Instructions to follow ▸ Extract all of the entries and set them down verbatim.

Data records ▸
BEGIN
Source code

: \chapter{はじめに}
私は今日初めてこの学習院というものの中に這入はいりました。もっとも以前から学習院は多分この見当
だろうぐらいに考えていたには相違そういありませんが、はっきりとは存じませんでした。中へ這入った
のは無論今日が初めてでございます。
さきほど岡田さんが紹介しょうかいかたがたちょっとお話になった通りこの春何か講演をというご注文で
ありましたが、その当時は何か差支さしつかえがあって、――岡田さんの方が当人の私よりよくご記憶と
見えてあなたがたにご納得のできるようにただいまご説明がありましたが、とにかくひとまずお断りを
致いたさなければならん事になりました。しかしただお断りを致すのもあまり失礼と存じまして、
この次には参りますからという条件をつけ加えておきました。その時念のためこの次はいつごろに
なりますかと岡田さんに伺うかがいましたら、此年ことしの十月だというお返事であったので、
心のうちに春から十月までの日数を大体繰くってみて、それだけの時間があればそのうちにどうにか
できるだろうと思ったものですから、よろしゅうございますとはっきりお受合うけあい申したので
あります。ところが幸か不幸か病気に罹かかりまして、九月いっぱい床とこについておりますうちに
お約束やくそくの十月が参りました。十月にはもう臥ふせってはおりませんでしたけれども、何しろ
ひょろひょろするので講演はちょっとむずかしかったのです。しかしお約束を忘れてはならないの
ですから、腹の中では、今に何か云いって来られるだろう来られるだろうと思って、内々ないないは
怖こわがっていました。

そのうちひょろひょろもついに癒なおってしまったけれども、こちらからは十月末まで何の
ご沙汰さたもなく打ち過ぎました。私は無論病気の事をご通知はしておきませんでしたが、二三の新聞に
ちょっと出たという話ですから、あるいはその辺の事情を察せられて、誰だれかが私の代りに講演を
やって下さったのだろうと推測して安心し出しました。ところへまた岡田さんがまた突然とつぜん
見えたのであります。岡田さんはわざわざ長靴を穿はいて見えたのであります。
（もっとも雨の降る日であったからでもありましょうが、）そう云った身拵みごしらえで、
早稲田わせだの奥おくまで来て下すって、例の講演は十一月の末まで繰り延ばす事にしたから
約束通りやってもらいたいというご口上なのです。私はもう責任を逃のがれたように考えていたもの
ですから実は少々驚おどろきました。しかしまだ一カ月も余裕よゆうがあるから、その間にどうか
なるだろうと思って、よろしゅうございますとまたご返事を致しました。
END
Your response ▸
Source code

: \chapter{はじめに}
私は今日初めてこの学習院というものの中に這入はいりました。もっとも以前から学習院は多分この見当
だろうぐらいに考えていたには相違そういありませんが、はっきりとは存じませんでした。中へ這入った
のは無論今日が初めてでございます。
さきほど岡田さんが紹介しょうかいかたがたちょっとお話になった通りこの春何か講演をというご注文で
ありましたが、その当時は何か差支さしつかえがあって、――岡田さんの方が当人の私よりよくご記憶と
見えてあなたがたにご納得のできるようにただいまご説明がありましたが、とにかくひとまずお断りを
致いたさなければならん事になりました。しかしただお断りを致すのもあまり失礼と存じまして、
この次には参りますからという条件をつけ加えておきました。その時念のためこの次はいつごろに
なりますかと岡田さんに伺うかがいましたら、此年ことしの十月だというお返事であったので、
心のうちに春から十月までの日数を大体繰くってみて、それだけの時間があればそのうちにどうにか
できるだろうと思ったものですから、よろしゅうございますとはっきりお受合うけあい申したので
あります。ところが幸か不幸か病気に罹かかりまして、九月いっぱい床とこについておりますうちに
お約束やくそくの十月が参りました。十月にはもう臥ふせってはおりませんでしたけれども、何しろ
ひょろひょろするので講演はちょっとむずかしかったのです。しかしお約束を忘れてはならないの
ですから、腹の中では、今に何か云いって来られるだろう来られるだろうと思って、内々ないないは
怖こわがっていました。

そのうちひょろひょろもついに癒なおってしまったけれども、こちらからは十月末まで何の
ご沙汰さたもなく打ち過ぎました。私は無論病気の事をご通知はしておきませんでしたが、二三の新聞に
ちょっと出たという話ですから、あるいはその辺の事情を察せられて、誰だれかが私の代りに講演を
やって下さったのだろうと推測して安心し出しました。ところへまた岡田さんがまた突然とつぜん
見えたのであります。岡田さんはわざわざ長靴を穿はいて見えたのであります。
（もっとも雨の降る日であったからでもありましょうが、）そう云った身拵みごしらえで、
早稲田わせだの奥おくまで来て下すって、例の講演は十一月の末まで繰り延ばす事にしたから
約束通りやってもらいたいというご口上なのです。私はもう責任を逃のがれたように考えていたもの
ですから実は少々驚おどろきました。しかしまだ一カ月も余裕よゆうがあるから、その間にどうか
なるだろうと思って、よろしゅうございますとまたご返事を致しました。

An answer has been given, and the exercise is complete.